Healthcare GlossaryCapitation
Revenue Cycle

Capitation

Capitation is a healthcare payment model where providers receive a fixed per member per month (PMPM) payment for each enrolled patient regardless of the volume of services delivered — transferring financial risk from payer to provider.

What is Capitation?

In a capitation model, a health plan pays a provider organisation a fixed monthly amount for each enrolled patient. This PMPM payment is intended to cover all primary care services (for primary care capitation) or all services (for global capitation) that the patient may need during the month — whether they use zero services or extensive care. The provider profits if care costs less than the capitation rate and bears losses if care costs exceed the rate.

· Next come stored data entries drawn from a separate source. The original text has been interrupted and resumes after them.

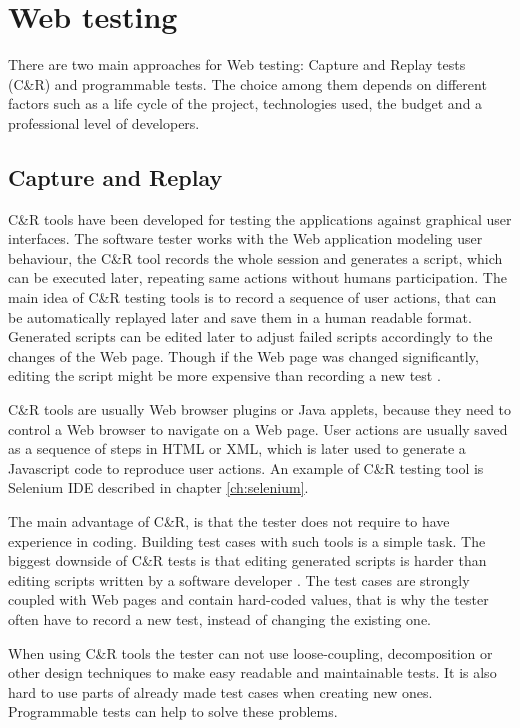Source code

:	\chapter{Web testing}
	\label{ch:Webtesting}

		There are two main approaches for Web testing: Capture
		and Replay tests (C\&R) and programmable tests. The choice among them depends
		on different factors such as a life cycle of the project, technologies used, the
		budget and a professional level of developers.
		
\section{Capture and Replay}
\label{sec:captureReplay}
C\&R tools have been developed for testing the applications against graphical user interfaces. 
The software tester works with the Web application modeling user behaviour,
the C\&R tool records the whole session and generates a
script, which can be executed later,	repeating same actions without humans participation.
The main idea of C\&R
testing tools is to record a sequence of user actions, that can be
automatically replayed later and save them in a human readable format. Generated
scripts can be edited later to adjust failed scripts accordingly to the
changes of the Web page.
Though if the Web page was changed	significantly, editing the script might be
more expensive than recording a new test \cite{CaptureReplay7}. 
			
C\&R tools are usually Web browser plugins or Java applets, because they
need to control a Web browser to navigate on a Web page. User actions are
usually saved as a sequence of steps in HTML or XML, which is later used to
generate a Javascript code to reproduce user actions. An example of C\&R testing
tool is Selenium IDE described in chapter \ref{ch:selenium}.

The main advantage of C\&R, is that the tester does not
require to have experience in coding. Building test cases with such tools
is a simple task.
The biggest downside of C\&R tests is that editing generated
scripts is harder than editing scripts written by a software
developer \cite{CaptureReplay7}. The test cases are strongly coupled with Web
pages and contain hard-coded values, that is why the tester often have to record
a new test, instead of changing the existing one.

 When using C\&R tools the tester can
not use loose-coupling, decomposition or other design techniques to make
easy readable and maintainable tests. It is also hard to use parts of already
made test cases when creating new ones. Programmable tests can help to solve these problems.

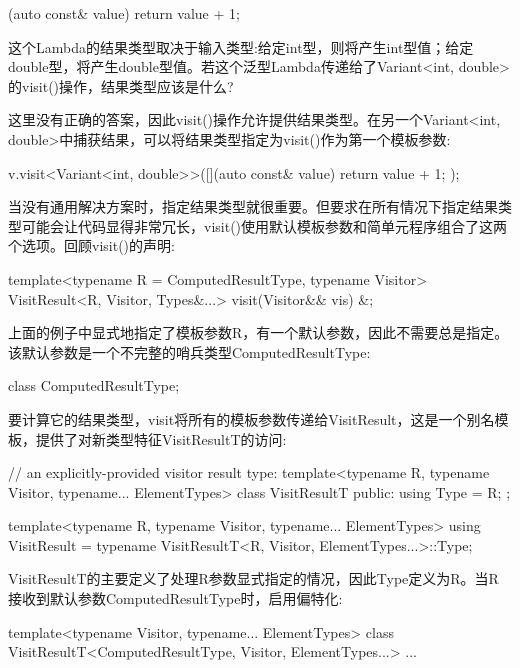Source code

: \begin{cpp}
[](auto const& value) {
	return value + 1;
}
\end{cpp}

这个Lambda的结果类型取决于输入类型:给定int型，则将产生int型值；给定double型，将产生double型值。若这个泛型Lambda传递给了Variant<int, double>的visit()操作，结果类型应该是什么?

这里没有正确的答案，因此visit()操作允许提供结果类型。在另一个Variant<int, double>中捕获结果，可以将结果类型指定为visit()作为第一个模板参数:

\begin{cpp}
v.visit<Variant<int, double>>([](auto const& value) {
								return value + 1;
							});
\end{cpp}

当没有通用解决方案时，指定结果类型就很重要。但要求在所有情况下指定结果类型可能会让代码显得非常冗长，visit()使用默认模板参数和简单元程序组合了这两个选项。回顾visit()的声明:

\begin{cpp}
template<typename R = ComputedResultType, typename Visitor>
VisitResult<R, Visitor, Types&...> visit(Visitor&& vis) &;
\end{cpp}

上面的例子中显式地指定了模板参数R，有一个默认参数，因此不需要总是指定。该默认参数是一个不完整的哨兵类型ComputedResultType:

\begin{cpp}
class ComputedResultType;
\end{cpp}

要计算它的结果类型，visit将所有的模板参数传递给VisitResult，这是一个别名模板，提供了对新类型特征VisitResultT的访问:

\begin{cpp}
// an explicitly-provided visitor result type:
template<typename R, typename Visitor, typename... ElementTypes>
class VisitResultT
{
	public:
	using Type = R;
};

template<typename R, typename Visitor, typename... ElementTypes>
using VisitResult =
typename VisitResultT<R, Visitor, ElementTypes...>::Type;
\end{cpp}

VisitResultT的主要定义了处理R参数显式指定的情况，因此Type定义为R。当R接收到默认参数ComputedResultType时，启用偏特化:

\begin{cpp}
template<typename Visitor, typename... ElementTypes>
class VisitResultT<ComputedResultType, Visitor, ElementTypes...>
{
	...
}
\end{cpp}

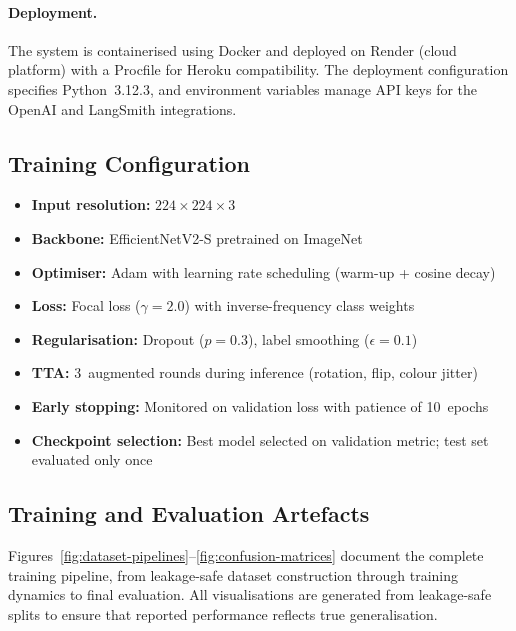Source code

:\documentclass[12pt,a4paper]{report}
\begin{document}
\paragraph{Deployment.}
The system is containerised using Docker and deployed on Render (cloud platform) with a Procfile for Heroku compatibility. The deployment configuration specifies Python~3.12.3, and environment variables manage API keys for the OpenAI and LangSmith integrations.

\subsection{Training Configuration}
\begin{itemize}
    \item \textbf{Input resolution:} $224 \times 224 \times 3$
    \item \textbf{Backbone:} EfficientNetV2-S pretrained on ImageNet
    \item \textbf{Optimiser:} Adam with learning rate scheduling (warm-up + cosine decay)
    \item \textbf{Loss:} Focal loss ($\gamma = 2.0$) with inverse-frequency class weights
    \item \textbf{Regularisation:} Dropout ($p = 0.3$), label smoothing ($\epsilon = 0.1$)
    \item \textbf{TTA:} 3~augmented rounds during inference (rotation, flip, colour jitter)
    \item \textbf{Early stopping:} Monitored on validation loss with patience of 10~epochs
    \item \textbf{Checkpoint selection:} Best model selected on validation metric; test set evaluated only once
\end{itemize}

\subsection{Training and Evaluation Artefacts}
Figures~\ref{fig:dataset-pipelines}--\ref{fig:confusion-matrices} document the complete training pipeline, from leakage-safe dataset construction through training dynamics to final evaluation. All visualisations are generated from leakage-safe splits to ensure that reported performance reflects true generalisation.
\end{document}
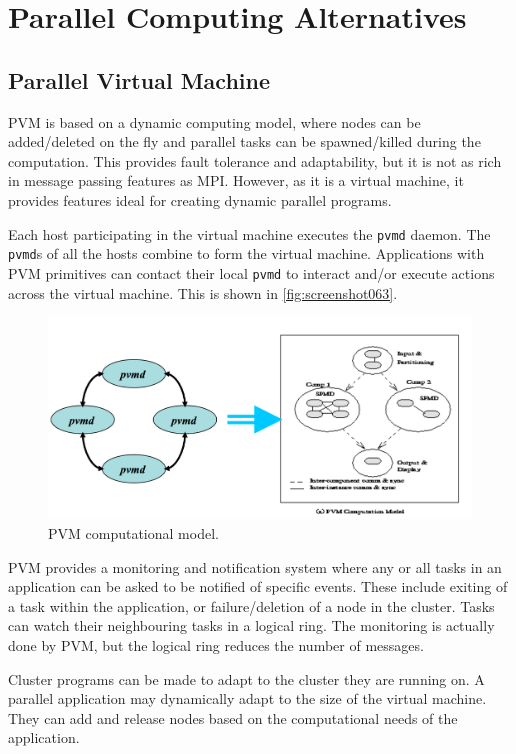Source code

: \chapter{Parallel Computing Alternatives}
\section{Parallel Virtual Machine}
PVM is based on a dynamic computing model, where nodes can be added/deleted on the fly and parallel tasks can be spawned/killed during the computation. This provides fault tolerance and adaptability, but it is not as rich in message passing features as MPI. However, as it is a virtual machine, it provides features ideal for creating dynamic parallel programs.

Each host participating in the virtual machine executes the \texttt{pvmd} daemon. The \texttt{pvmd}s of all the hosts combine to form the virtual machine. Applications with PVM primitives can contact their local \texttt{pvmd} to interact and/or execute actions across the virtual machine. This is shown in \autoref{fig:screenshot063}.

\begin{figure}
\centering
\includegraphics[width=0.7\linewidth]{screenshot063}
\caption{PVM computational model.}
\label{fig:screenshot063}
\end{figure}

PVM provides a monitoring and notification system where any or all tasks in an application can be asked to be notified of specific events. These include exiting of a task within the application, or failure/deletion of a node in the cluster. Tasks can watch their neighbouring tasks in a logical ring. The monitoring is actually done by PVM, but the logical ring reduces the number of messages.

Cluster programs can be made to adapt to the cluster they are running on. A parallel application may dynamically adapt to the size of the virtual machine. They can add and release nodes based on the computational needs of the application.

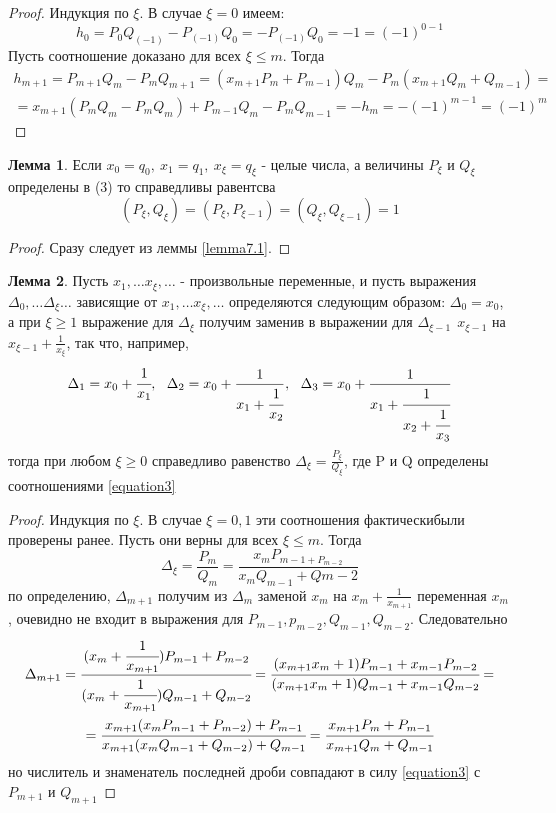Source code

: \documentclass[a4paper, 12pt]{article}
\theoremstyle{definition}
\newtheorem{lemma}{Лемма}[section]
\begin{document}
    \begin{proof}
        Индукция по $\xi$. В случае $\xi=0$ имеем: \[h_0=P_0Q_{(-1)}-P_{(-1)}Q_0=-P_{(-1)}Q_0=-1=(-1)^{0-1}\]
        Пусть соотношение доказано для всех $\xi\leq m$. Тогда 
        \begin{multline*}
            h_{m+1}=P_{m+1}Q_m-P_m Q_{m+1}=(x_{m+1}P_m+P_{m-1})Q_m-P_m(x_{m+1}Q_m+Q_{m-1})=\\=x_{m+1}(P_m Q_m-P_m Q_m)+P_{m-1}Q_m-P_m Q_{m-1}=-h_m=-(-1)^{m-1}=(-1)^m
        \end{multline*}
    \end{proof} 
    \begin{lemma}\label{lemma7.2}
        Если $x_0=q_0,\ x_1=q_1,\ x_{\xi}=q_{\xi}$ - целые числа, а величины $P_{\xi}$ и $Q_{\xi}$ определены в (3) то справедливы равентсва \[(P_{\xi},Q_{\xi})=(P_{\xi},P_{\xi-1})=(Q_{\xi},Q_{\xi-1})=1\]
    \end{lemma} 
    \begin{proof}
        Сразу следует из леммы \ref{lemma7.1}.
    \end{proof} 
    \begin{lemma}\label{lemma7.3}
        Пусть $x_1,\dots x_{\xi},\dots$ - произвольные переменные, и пусть выражения $\Delta_0,\dots \Delta_{\xi}\dots$ зависящие от $x_1,\dots x_{\xi},\dots$ определяются следующим образом: $\Delta_0=x_0$, а при $\xi\geq 1$ выражение для $\Delta_{\xi}$ получим заменив в выражении для $\Delta_{\xi-1}\ \ x_{\xi-1}$ на $x_{\xi-1}+\frac{1}{x_{\xi}}$, так что, например,
        \[\Delta_1=x_0+\cfrac{1}{x_1},\ \ \Delta_2=x_0+\frac{1}{x_1+\cfrac{1}{x_2}},\ \ \Delta_3=x_0+\frac{1}{x_1+\cfrac{1}{x_2+\cfrac{1}{x_3}}}\]
        тогда при любом $\xi\geq 0$ справедливо равенство $\Delta_{\xi}=\frac{P_{\xi}}{Q_{\xi}}$, где P и Q определены соотношениями \eqref{equation3}
    \end{lemma} 
    \begin{proof}
        Индукция по $\xi$. В случае $\xi=0,1$ эти соотношения фактическибыли проверены ранее. Пусть они верны для всех $\xi\leq m$. Тогда
        \[\Delta_{\xi}=\frac{P_m}{Q_m}=\frac{x_mP_{m-1+P_{m-2}}}{x_mQ_{m-1}+Q{m-2}}\]
        по определению, $\Delta_{m+1}$ получим из $\Delta_m$ заменой $x_m$ на $x_m+\frac{1}{x_{m+1}}$ переменная $x_m$, очевидно не входит в выражения для $P_{m-1}, p_{m-2}, Q_{m-1}, Q_{m-2}$. Следовательно
        \begin{multline*}
        \Delta_{m+1}=\cfrac{(x_m+\cfrac{1}{x_{m+1}})P_{m-1}+P_{m-2}}{(x_m+\cfrac{1}{x_{m+1}})Q_{m-1}+Q_{m-2}}=\cfrac{(x_{m+1}x_m+1)P_{m-1}+x_{m-1}P_{m-2}}{(x_{m+1}x_m+1)Q_{m-1}+x_{m-1}Q_{m-2}}=\\=\cfrac{x_{m+1}(x_m P_{m-1}+P_{m-2})+P_{m-1}}{x_{m+1}(x_m Q_{m-1}+Q_{m-2})+Q_{m-1}}=\cfrac{x_{m+1}P_m+P_{m-1}}{x_{m+1}Q_m+Q_{m-1}}
        \end{multline*}
        но числитель и знаменатель последней дроби совпадают в силу \eqref{equation3} с $P_{m+1}$ и $Q_{m+1}$
    \end{proof} 
\end{document}
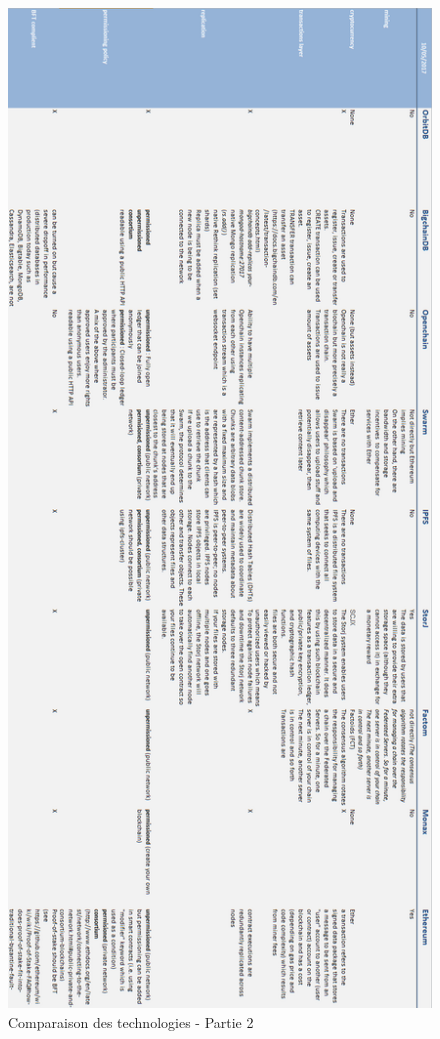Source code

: \documentclass{tnreport}
\begin{document}
\begin{figure}[h]
	\centering
	\includegraphics[scale=0.5]{figures/blockchain-technologies-comparison-part2}
	\caption{Comparaison des technologies - Partie 2}
	\label{fig:comparison-part2}
\end{figure}
\end{document}
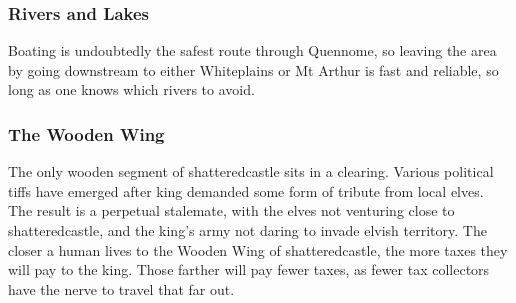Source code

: \begin{multicols}{2}
{}

\subsubsection{Rivers and Lakes}

Boating is undoubtedly the safest route through Quennome, so leaving the area by going downstream to either Whiteplains or Mt Arthur is fast and reliable, so long as one knows which rivers to avoid.

\subsubsection{The Wooden Wing}

The only wooden segment of \gls{shatteredcastle} sits in a clearing.
Various political tiffs have emerged after \gls{king} demanded some form of tribute from local elves.
The result is a perpetual stalemate, with the elves not venturing close to \gls{shatteredcastle}, and the king's army not daring to invade elvish territory.
The closer a human lives to the Wooden Wing of \gls{shatteredcastle}, the more taxes they will pay to the king.
Those farther will pay fewer taxes, as fewer tax collectors have the nerve to travel that far out.

\iftoggle{players}{}{

\subsubsection{Seasonal Encounters}

\paragraph{Cold} seasons bring stormy weather and wolves.
Each day of travel inflicts an additional 3 Fatigue Points, and when this encounter is rolled, the PCs are followed by $3D6$ wolves.

\paragraph{Mild} seasons are relatively safe.
Have the party encounter a wandering bear.

\paragraph{Stormy} weather can flood places, meaning the rivers become dangerous to navigate by boat, and once-dry land can become a temporary swamp.
Anyone in a boat rolls Wits + Seafaring, TN 9, or capsizes or otherwise loses control of the vessel.
Those wandering the forests get the choice of climbing a tree and hoping the waters subside soon, or wading through dank sludge.

}
\end{multicols}
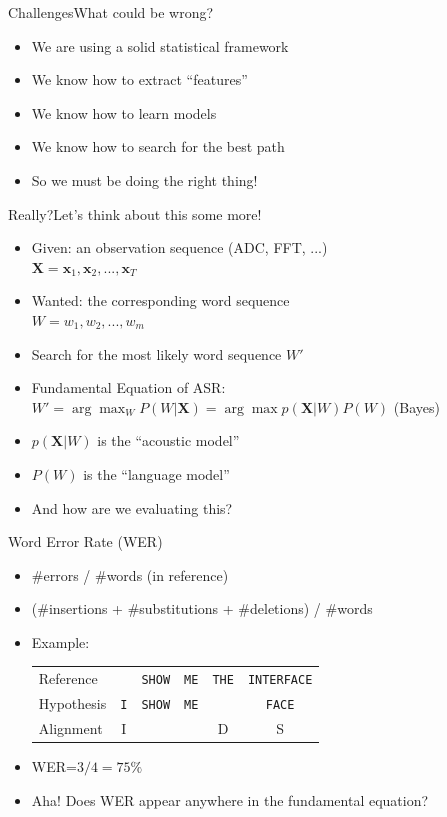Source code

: \begin{frame}{Challenges}{What could be wrong?}
  \begin{itemize}
  \item We are using a solid statistical framework
  \item We know how to extract ``features''
  \item We know how to learn models
  \item We know how to search for the best path
  \item So we must be doing the right thing!
  \end{itemize}
\end{frame}

\begin{frame}{Really?}{Let's think about this some more!}
  \begin{itemize}
    \item Given: an observation sequence (ADC, FFT, ...)\\
      $\boldsymbol{X} = \boldsymbol{x}_1, \boldsymbol{x}_2, ..., \boldsymbol{x}_T$
    \item Wanted: the corresponding word sequence\\
      $W = w_1, w_2, ..., w_m$
    \item Search for the most likely word sequence $W'$
    \item Fundamental Equation of ASR: \\
      $W' = \arg \max_W P(W|\boldsymbol{X}) = \arg \max p(\boldsymbol{X}|W) P(W) $ \hspace{1cm} (Bayes)
    \item $p(\boldsymbol{X}|W)$ is the ``acoustic model''
    \item $P(W)$ is the ``language model''
    \item And how are we evaluating this?
  \end{itemize}
\end{frame}

\begin{frame}{Word Error Rate (WER)}
  \begin{itemize}
  \item \#errors / \#words (in reference)
  \item (\#insertions + \#substitutions + \#deletions) / \#words
  \item Example:\vspace{2mm}\\
    \begin{tabular}{lccccc}
      Reference  &            & \texttt{SHOW} & \texttt{ME} & \texttt{THE} & \texttt{INTERFACE} \\
      Hypothesis & \texttt{I} & \texttt{SHOW} & \texttt{ME} &              & \texttt{FACE} \\
      Alignment  & \textsc{I} &               &             & \textsc{D}   & \textsc{S} \\
    \end{tabular}
  \item WER=$3/4=75\%$
  \item Aha! Does WER appear anywhere in the fundamental equation?
  \end{itemize}
\end{frame}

Medicare Advantage Risk-Adjusted Capitation

Medicare Advantage plans receive risk-adjusted capitation from CMS based on each enrollee's Risk Adjustment Factor (RAF) score. The RAF-adjusted payment formula is approximately: Base Payment Rate × RAF Score = Monthly Capitation Payment per Member. A member with a RAF of 1.5 generates 50% more capitation revenue than a member with a RAF of 1.0. This creates a direct financial incentive for complete and accurate HCC (Hierarchical Condition Category) documentation — every documented chronic condition that maps to an HCC code increases the RAF score and therefore the capitation payment.

Capitation vs Fee-for-Service

Under fee-for-service, providers are rewarded for volume — more encounters and procedures generate more revenue. Under capitation, providers are rewarded for efficiency — keeping patients healthy and out of high-cost settings generates profit margin. This creates fundamentally different incentive structures: capitation rewards prevention, chronic disease management, and care coordination because avoiding hospitalisation directly improves margin; FFS rewards procedures and visits.

ACO Capitation Models

Some ACO models incorporate prospective capitation elements, paying a fixed PMPM for primary care services while ACOs share in savings on total cost of care. The REACH ACO model (formerly DC ACO) is the most fully capitated ACO model available in Medicare, allowing qualifying ACOs to receive capitated payments for primary care in addition to shared savings participation on total cost.